How can WHOOP data help conversations with a clinician about menopause symptoms?

WHOOP data can make a clinician conversation more concrete by showing when recovery, sleep, HRV, and resting heart rate changed over time. A symptom description paired with timing and physiology is easier to act on than a vague memory of feeling off.

What does WHOOP show when alcohol is hurting recovery in midlife?

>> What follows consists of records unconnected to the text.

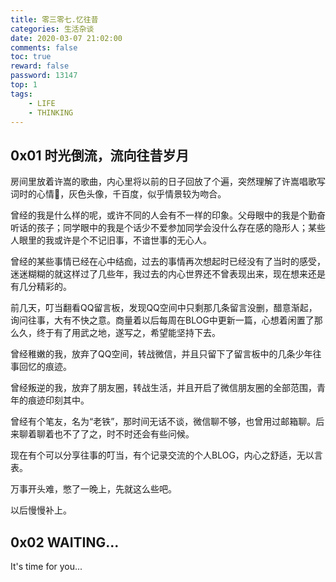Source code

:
 ```yaml
---
title: 零三零七.忆往昔
categories: 生活杂谈
date: 2020-03-07 21:02:00
comments: false
toc: true
reward: false
password: 13147
top: 1
tags:
	- LIFE
	- THINKING
---
```


## 0x01 时光倒流，流向往昔岁月

房间里放着许嵩的歌曲，内心里将以前的日子回放了个遍，突然理解了许嵩唱歌写词时的心情💢，灰色头像，千百度，似乎情景较为吻合。

曾经的我是什么样的呢，或许不同的人会有不一样的印象。父母眼中的我是个勤奋听话的孩子；同学眼中的我是个话少不爱参加同学会没什么存在感的隐形人；某些人眼里的我或许是个不记旧事，不谙世事的无心人。

曾经的某些事情已经在心中结痂，过去的事情再次想起时已经没有了当时的感受，迷迷糊糊的就这样过了几些年，我过去的内心世界还不曾表现出来，现在想来还是有几分精彩的。

前几天，叮当翻看QQ留言板，发现QQ空间中只剩那几条留言没删，醋意渐起，询问往事，大有不快之意。商量着以后每周在BLOG中更新一篇，心想着闲置了那么久，终于有了用武之地，遂写之，希望能坚持下去。

曾经稚嫩的我，放弃了QQ空间，转战微信，并且只留下了留言板中的几条少年往事回忆的痕迹。

曾经叛逆的我，放弃了朋友圈，转战生活，并且开启了微信朋友圈的全部范围，青年的痕迹印刻其中。

曾经有个笔友，名为“老铁”，那时间无话不谈，微信聊不够，也曾用过邮箱聊。后来聊着聊着也不了了之，时不时还会有些问候。

现在有个可以分享往事的叮当，有个记录交流的个人BLOG，内心之舒适，无以言表。

万事开头难，憋了一晚上，先就这么些吧。

以后慢慢补上。


## 0x02 WAITING...

It's time for you...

WHOOP often shows alcohol stress through worse sleep, lower HRV, higher resting heart rate, and weaker recovery the next day. That pattern can help you decide whether alcohol is worth the tradeoff during perimenopause.

How does WHOOP support strength training and movement during perimenopause?

WHOOP supports strength training and movement during perimenopause by helping you see how sleep, recovery, and daily strain respond to lifting, walking, and short exercise snacks. That feedback can help you build a routine that fits your actual recovery capacity.

What does WHOOP do for tracking menstrual and life-stage patterns?

WHOOP lets members log reproductive and life-stage context so cycle-linked patterns can be reviewed alongside sleep, recovery, and daily behaviors. That added context is useful when symptoms rise and fall across the month instead of staying constant.

For perimenopause, the value of WHOOP is seeing when your late-luteal sleep, HRV, resting heart rate, and recovery stop matching the rest of your month, so you can act before the pattern turns into a crash.